So far, you have seen examples of DATA steps that use DO loops to generate one or more observations from one iteration of the DATA step. Now, let's look at a DATA step that reads a data set to compute the value of a new variable.
The SAS data set Finance.CDRates, shown below, contains interest rates for certificates of deposit (CDs) that are available from several institutions.
Suppose you want to compare how much each CD will earn at maturity with an investment of $5,000. The DATA step below creates a new data set, Work.Compare, that contains the added variable, Investment.
The index variable is used only to execute the DO loop, so it is dropped from the new data set. Notice that the data set variable Years is used as the stop value in the iterative DO statement. As a result, the DO loop executes the number of times specified by the current value of Years.
During each iteration of the DATA step,
an observation is read from Finance.CDRates
the value 5000
is assigned to the variable Investment
the DO loop executes, based on the current value of Years
the value of Investment is computed (each time that the DO loop executes), using the current value of Rate.
At the bottom of the DATA step, the first observation is written to the Work.Compare data set. Control returns to the top of the DATA step, and the next observation is read from Finance.CDRates. These steps are repeated for each observation in Finance.CDRates. The resulting data set contains the computed values of Investment for all observations that have been read from Finance.CDRates.
The iterative DO statement requires that you specify the number of iterations for the DO loop. However, there are times when you want to execute a DO loop until a condition is reached or while a condition exists, but you don't know how many iterations are needed.

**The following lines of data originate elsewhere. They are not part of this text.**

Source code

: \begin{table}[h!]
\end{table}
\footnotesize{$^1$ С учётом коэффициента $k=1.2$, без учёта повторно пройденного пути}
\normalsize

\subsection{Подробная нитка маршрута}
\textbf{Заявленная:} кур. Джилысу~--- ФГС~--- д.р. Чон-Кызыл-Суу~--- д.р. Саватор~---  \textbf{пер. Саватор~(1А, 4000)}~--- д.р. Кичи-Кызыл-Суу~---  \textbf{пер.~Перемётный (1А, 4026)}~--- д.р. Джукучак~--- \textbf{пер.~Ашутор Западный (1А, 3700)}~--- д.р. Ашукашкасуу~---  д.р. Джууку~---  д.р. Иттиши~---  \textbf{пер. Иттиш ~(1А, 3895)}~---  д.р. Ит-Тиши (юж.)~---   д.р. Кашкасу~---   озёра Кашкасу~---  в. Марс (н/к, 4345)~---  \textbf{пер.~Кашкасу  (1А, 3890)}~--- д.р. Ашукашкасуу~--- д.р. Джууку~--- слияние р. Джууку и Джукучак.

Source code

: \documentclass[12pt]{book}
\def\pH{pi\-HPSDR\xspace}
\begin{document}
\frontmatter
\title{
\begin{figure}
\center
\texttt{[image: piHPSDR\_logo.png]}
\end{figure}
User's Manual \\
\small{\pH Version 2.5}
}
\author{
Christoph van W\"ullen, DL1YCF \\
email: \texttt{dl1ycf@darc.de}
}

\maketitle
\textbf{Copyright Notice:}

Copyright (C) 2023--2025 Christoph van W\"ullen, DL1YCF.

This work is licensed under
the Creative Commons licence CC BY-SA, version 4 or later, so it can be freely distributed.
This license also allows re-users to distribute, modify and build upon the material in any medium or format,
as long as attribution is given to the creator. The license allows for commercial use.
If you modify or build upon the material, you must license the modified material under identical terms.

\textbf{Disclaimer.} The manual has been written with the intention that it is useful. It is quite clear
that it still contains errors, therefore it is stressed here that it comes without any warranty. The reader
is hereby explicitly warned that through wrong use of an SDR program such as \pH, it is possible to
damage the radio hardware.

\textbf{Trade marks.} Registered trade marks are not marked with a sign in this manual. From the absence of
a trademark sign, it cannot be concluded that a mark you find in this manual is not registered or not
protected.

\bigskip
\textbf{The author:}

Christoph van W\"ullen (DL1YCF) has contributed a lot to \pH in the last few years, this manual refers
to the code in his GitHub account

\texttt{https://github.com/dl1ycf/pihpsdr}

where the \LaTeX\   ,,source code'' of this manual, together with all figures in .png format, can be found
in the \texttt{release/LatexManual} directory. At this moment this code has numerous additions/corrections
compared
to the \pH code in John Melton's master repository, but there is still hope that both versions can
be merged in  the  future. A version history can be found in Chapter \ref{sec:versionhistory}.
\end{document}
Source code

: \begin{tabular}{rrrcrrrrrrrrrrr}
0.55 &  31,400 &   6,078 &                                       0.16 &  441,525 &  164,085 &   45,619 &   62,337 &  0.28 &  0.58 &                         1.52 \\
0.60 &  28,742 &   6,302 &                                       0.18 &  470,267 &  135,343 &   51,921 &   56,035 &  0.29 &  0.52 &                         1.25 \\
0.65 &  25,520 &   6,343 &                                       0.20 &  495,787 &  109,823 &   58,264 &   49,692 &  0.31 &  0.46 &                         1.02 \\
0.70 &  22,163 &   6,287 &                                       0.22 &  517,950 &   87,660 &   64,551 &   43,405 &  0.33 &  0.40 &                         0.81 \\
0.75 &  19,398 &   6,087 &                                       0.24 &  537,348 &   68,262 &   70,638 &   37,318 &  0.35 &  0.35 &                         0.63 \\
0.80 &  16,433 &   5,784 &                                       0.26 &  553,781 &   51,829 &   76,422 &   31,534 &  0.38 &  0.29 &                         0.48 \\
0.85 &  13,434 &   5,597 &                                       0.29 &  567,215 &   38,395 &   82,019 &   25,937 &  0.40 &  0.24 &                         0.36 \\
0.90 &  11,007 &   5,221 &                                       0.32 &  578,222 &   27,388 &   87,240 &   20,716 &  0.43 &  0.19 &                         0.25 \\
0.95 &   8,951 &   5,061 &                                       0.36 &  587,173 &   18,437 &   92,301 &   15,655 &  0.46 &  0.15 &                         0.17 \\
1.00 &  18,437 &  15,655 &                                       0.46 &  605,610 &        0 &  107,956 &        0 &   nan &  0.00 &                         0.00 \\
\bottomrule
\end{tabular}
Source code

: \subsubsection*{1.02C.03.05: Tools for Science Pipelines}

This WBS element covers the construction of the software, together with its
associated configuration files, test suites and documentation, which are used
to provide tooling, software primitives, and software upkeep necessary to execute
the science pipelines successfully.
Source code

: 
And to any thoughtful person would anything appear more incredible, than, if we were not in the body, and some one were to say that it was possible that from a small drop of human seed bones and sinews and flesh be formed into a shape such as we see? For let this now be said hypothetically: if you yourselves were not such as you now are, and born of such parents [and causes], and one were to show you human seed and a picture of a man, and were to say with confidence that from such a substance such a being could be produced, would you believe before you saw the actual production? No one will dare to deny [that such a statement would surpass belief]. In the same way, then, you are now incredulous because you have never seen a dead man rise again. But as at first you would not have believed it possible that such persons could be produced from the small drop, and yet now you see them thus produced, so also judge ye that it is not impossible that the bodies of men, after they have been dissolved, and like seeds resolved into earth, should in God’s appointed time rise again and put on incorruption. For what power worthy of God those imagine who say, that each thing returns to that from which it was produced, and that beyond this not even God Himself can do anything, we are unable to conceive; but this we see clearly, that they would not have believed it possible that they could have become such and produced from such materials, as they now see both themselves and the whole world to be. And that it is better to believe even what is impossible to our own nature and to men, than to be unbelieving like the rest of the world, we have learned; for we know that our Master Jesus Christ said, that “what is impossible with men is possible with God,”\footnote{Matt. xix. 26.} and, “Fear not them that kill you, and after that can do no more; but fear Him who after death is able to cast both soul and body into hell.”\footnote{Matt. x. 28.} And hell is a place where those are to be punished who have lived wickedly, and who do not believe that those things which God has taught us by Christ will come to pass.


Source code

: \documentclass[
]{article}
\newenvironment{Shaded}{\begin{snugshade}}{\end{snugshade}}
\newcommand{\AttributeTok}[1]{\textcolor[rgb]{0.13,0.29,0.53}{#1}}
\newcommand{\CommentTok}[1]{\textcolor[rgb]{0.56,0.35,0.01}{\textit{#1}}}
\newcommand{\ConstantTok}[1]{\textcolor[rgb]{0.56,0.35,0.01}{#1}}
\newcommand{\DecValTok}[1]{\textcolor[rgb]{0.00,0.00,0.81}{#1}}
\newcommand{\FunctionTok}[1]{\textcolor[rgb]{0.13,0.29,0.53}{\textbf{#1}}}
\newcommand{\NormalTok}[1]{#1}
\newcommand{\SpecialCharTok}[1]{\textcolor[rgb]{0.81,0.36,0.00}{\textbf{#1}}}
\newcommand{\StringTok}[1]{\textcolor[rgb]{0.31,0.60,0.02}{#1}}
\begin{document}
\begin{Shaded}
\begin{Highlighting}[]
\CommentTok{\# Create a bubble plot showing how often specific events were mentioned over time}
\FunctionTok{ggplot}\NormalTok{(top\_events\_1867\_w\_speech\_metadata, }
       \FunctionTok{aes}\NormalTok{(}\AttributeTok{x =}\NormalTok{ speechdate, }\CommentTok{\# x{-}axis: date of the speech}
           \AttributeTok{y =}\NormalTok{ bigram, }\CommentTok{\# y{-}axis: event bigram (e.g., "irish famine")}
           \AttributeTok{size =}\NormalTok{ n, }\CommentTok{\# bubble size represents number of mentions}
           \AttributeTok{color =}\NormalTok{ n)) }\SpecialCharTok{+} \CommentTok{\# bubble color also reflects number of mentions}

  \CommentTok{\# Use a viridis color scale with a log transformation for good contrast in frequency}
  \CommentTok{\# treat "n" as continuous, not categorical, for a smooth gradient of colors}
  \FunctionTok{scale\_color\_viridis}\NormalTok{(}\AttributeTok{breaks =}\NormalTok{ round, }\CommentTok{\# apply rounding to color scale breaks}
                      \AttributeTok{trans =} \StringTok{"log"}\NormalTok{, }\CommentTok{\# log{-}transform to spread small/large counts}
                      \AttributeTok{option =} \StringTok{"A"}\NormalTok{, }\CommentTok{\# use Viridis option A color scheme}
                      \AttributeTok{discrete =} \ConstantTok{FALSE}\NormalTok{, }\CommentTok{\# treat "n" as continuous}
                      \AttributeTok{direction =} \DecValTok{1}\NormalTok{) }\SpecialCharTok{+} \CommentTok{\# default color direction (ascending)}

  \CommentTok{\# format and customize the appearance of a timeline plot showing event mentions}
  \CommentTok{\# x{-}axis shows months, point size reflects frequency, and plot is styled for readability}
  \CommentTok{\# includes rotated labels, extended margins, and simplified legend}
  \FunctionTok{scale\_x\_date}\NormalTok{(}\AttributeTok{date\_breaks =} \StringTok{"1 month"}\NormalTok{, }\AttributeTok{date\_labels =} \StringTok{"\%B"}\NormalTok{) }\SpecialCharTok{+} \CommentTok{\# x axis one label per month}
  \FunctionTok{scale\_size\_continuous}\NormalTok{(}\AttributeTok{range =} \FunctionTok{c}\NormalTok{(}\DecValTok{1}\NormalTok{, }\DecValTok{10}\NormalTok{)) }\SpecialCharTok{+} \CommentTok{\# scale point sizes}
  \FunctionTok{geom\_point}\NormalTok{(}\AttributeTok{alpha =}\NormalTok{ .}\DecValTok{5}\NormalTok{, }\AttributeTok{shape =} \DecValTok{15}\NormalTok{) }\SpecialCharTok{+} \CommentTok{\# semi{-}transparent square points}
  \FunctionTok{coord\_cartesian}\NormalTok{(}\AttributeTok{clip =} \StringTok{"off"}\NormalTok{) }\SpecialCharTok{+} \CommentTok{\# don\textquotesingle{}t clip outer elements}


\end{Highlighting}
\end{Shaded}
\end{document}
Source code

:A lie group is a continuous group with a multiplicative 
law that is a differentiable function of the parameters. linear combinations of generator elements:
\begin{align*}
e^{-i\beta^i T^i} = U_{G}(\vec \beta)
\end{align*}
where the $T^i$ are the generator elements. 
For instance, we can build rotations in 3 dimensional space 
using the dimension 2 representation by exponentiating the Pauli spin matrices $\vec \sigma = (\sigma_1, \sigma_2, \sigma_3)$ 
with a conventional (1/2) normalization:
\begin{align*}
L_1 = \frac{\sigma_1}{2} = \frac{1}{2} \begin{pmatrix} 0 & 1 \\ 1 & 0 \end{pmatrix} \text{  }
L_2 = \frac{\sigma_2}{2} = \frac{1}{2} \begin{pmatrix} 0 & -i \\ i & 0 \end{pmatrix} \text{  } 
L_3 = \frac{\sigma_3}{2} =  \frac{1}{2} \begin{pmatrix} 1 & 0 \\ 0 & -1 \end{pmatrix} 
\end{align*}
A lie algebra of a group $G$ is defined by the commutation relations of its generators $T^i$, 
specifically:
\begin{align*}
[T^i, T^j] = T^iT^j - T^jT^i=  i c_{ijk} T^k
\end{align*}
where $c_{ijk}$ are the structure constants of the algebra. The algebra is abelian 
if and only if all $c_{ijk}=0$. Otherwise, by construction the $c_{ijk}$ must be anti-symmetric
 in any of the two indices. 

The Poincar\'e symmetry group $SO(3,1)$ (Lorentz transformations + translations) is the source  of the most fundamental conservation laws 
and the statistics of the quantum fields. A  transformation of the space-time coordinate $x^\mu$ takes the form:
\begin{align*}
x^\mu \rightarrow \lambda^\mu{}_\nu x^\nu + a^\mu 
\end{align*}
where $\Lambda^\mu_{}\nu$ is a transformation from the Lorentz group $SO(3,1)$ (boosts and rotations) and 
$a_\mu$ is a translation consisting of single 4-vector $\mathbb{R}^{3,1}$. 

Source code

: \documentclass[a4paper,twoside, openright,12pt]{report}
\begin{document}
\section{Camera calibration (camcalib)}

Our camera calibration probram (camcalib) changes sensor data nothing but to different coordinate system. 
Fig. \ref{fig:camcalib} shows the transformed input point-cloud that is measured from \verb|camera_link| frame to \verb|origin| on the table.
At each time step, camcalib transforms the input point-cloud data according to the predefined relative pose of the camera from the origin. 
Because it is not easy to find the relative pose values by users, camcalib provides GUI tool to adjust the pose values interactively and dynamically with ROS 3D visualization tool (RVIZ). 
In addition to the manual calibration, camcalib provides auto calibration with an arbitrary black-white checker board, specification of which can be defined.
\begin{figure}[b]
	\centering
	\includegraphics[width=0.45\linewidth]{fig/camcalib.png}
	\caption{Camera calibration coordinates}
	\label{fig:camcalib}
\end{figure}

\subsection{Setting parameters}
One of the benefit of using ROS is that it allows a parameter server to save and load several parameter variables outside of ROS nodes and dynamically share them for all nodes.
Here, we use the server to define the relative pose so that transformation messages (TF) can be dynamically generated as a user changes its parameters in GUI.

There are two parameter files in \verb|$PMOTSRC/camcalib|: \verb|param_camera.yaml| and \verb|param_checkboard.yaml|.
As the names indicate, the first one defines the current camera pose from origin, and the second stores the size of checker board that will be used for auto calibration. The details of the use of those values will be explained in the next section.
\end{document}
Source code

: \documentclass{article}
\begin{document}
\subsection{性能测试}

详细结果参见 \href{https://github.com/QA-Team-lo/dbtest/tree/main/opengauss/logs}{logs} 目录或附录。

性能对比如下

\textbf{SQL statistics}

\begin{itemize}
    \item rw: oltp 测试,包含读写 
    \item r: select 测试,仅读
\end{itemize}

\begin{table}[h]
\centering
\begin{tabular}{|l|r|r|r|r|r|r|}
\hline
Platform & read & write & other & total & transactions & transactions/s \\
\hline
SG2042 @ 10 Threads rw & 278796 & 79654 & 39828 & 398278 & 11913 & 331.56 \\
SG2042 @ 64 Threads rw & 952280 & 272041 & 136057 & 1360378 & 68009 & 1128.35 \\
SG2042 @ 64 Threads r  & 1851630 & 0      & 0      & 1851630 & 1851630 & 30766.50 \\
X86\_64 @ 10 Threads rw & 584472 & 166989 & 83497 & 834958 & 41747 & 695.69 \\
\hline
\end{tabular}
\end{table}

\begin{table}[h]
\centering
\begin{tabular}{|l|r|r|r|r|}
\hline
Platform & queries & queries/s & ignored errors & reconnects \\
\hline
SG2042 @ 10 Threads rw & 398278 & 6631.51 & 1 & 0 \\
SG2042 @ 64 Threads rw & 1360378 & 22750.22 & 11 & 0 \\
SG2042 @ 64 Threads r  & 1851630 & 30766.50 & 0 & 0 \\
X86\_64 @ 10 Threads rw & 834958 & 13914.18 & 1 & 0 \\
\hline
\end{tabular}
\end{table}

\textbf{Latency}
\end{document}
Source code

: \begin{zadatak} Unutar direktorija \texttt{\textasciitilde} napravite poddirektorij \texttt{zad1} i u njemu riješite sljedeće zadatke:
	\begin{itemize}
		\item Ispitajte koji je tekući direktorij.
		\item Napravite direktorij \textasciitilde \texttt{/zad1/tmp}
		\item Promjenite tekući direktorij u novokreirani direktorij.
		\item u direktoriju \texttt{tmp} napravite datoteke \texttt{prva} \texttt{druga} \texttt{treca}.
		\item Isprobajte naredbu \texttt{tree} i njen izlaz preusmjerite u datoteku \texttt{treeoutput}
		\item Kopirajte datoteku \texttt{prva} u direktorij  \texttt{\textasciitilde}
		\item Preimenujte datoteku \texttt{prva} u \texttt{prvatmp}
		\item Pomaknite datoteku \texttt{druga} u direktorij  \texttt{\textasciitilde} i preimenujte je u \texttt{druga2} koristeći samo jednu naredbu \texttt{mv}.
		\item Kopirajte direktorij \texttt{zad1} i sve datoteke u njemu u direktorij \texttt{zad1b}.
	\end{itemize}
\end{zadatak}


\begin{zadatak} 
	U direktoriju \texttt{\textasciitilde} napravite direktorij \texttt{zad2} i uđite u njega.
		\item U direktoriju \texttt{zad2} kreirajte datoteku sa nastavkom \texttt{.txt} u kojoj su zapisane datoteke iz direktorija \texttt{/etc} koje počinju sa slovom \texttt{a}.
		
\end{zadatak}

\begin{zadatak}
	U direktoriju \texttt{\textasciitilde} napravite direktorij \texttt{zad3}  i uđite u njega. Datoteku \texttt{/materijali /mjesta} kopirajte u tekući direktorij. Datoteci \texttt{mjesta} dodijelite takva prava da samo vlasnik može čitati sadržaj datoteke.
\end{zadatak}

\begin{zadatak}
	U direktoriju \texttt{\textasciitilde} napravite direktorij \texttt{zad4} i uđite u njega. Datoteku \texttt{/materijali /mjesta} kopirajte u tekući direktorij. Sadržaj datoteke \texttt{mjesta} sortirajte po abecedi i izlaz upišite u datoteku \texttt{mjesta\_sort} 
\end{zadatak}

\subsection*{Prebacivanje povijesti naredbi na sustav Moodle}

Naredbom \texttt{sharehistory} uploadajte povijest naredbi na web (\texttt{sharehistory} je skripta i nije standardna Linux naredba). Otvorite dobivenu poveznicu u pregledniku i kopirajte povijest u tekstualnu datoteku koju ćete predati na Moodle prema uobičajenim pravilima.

Suppose you want to calculate the number of years required for an investment to reach $50,000. In the DATA step below, using an iterative DO statement is inappropriate because you are trying to determine the number of iterations required for Capital to reach $50,000.
data work.invest;
do year=1 to ? ;
Capital+2000;
capital+capital*.10;
end;
run;
The DO WHILE and DO UNTIL statements enable you to execute DO loops based on whether a condition is true or false.
The DO UNTIL statement executes a DO loop until the expression is true.
The expression is not evaluated until the bottom of the loop, so a DO UNTIL loop always executes at least once. When the expression is evaluated as true, the DO loop is not executed again.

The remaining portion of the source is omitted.